This page-turning reading group novel follows Asha, a young South Indian woman growing up in Australia, frustrated with her mother’s secretiveness about her past. When the family return to South India, Asha is determined to discover what her mother is hiding – but when her investigation leads her to dark secrets, can she come to terms with the truth?
THE WANTED GIRL
by Rajasree Variyar
Orion UK, Spring 2023
Sydney, 2019. Twenty-five-year-old Asha, who has grown up in Australia, knows very little of her mother’s past in India. As far as her Amma is concerned, the past doesn’t matter, it’s their future that counts. But when Asha’s paternal grandfather is taken ill, her beloved father requests that they return to Madurai to see him, and he wants the whole family to go. Asha is fascinated by what her mother is hiding, and determined to discover the truth about her background: knowing all the while that she is also hiding something from her family.
Madurai, 1992. Janani is a young mother trapped in an unhappy marriage, under pressure from her husband and mother-in-law to give birth to a son. Daughters are expensive to raise and rarely survive birth, with families often taking matters into their own hands to ensure this.

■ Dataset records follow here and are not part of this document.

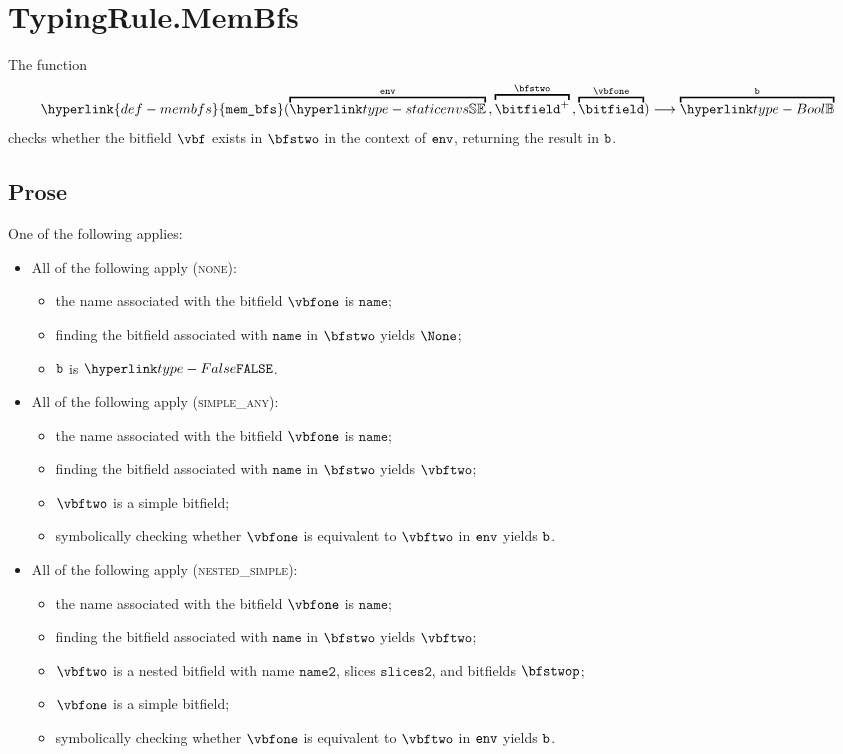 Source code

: \documentclass{book}
\newcommand\membfs[0]{\hyperlink{def-membfs}{\texttt{mem\_bfs}}}
\newcommand\nametwo[0]{\texttt{name2}}
\newcommand\slicestwo[0]{\texttt{slices2}}
\newcommand\name[0]{\texttt{name}}
\begin{document}
\section{TypingRule.MemBfs}
\hypertarget{def-membfs}{}
The function
\[
  \membfs(\overname{\staticenvs}{\tenv} \aslsep \overname{\bitfield^+}{\bfstwo} \aslsep \overname{\bitfield}{\vbfone})
  \aslto \overname{\Bool}{\vb}
\]
checks whether the bitfield $\vbf$ exists in $\bfstwo$ in the context of $\tenv$, returning the result in $\vb$.

\subsection{Prose}
One of the following applies:
\begin{itemize}
  \item All of the following apply (\textsc{none}):
  \begin{itemize}
    \item the name associated with the bitfield $\vbfone$ is $\name$;
    \item finding the bitfield associated with $\name$ in $\bfstwo$ yields $\None$;
    \item $\vb$ is $\False$.
  \end{itemize}

  \item All of the following apply (\textsc{simple\_any}):
  \begin{itemize}
    \item the name associated with the bitfield $\vbfone$ is $\name$;
    \item finding the bitfield associated with $\name$ in $\bfstwo$ yields $\vbftwo$;
    \item $\vbftwo$ is a simple bitfield;
    \item symbolically checking whether $\vbfone$ is equivalent to $\vbftwo$ in $\tenv$ yields $\vb$.
  \end{itemize}

  \item All of the following apply (\textsc{nested\_simple}):
  \begin{itemize}
    \item the name associated with the bitfield $\vbfone$ is $\name$;
    \item finding the bitfield associated with $\name$ in $\bfstwo$ yields $\vbftwo$;
    \item $\vbftwo$ is a nested bitfield with name $\nametwo$, slices $\slicestwo$, and bitfields $\bfstwop$;
    \item $\vbfone$ is a simple bitfield;
    \item symbolically checking whether $\vbfone$ is equivalent to $\vbftwo$ in $\tenv$ yields $\vb$.
  \end{itemize}


\end{itemize}
\end{document}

But Janani has a dream – a dream of escaping her misery, of finding love, and experiencing happiness. And, above all, of protecting her children no matter what.
As Asha delves deeper into the truth, she starts to suspect what her mother has been running from for all these years. But can she forgive her for everything she has hidden?
Similar to A Thousand Splendid Suns in its sweeping depiction of the plight of women, Where the Crawdads Sing, and The Beekeeper of Aleppo.
Born in Bangalore and raised in Sydney, Australia, Rajasree Variyar has been a Londoner for the last five years, where she juggles writing alongside a career in insurance. She received her MA in Creative Writing from the University of East Anglia in 2020. Her manuscript of THE WANTED GIRL was shortlisted for the 2019 Mo Siewcharran/Hachette UK prize. Her short stories have won second prize in the Shooter Literary Magazine short story competition in 2019 and been long-listed for the Brick Lane Bookshop short story competition in 2020.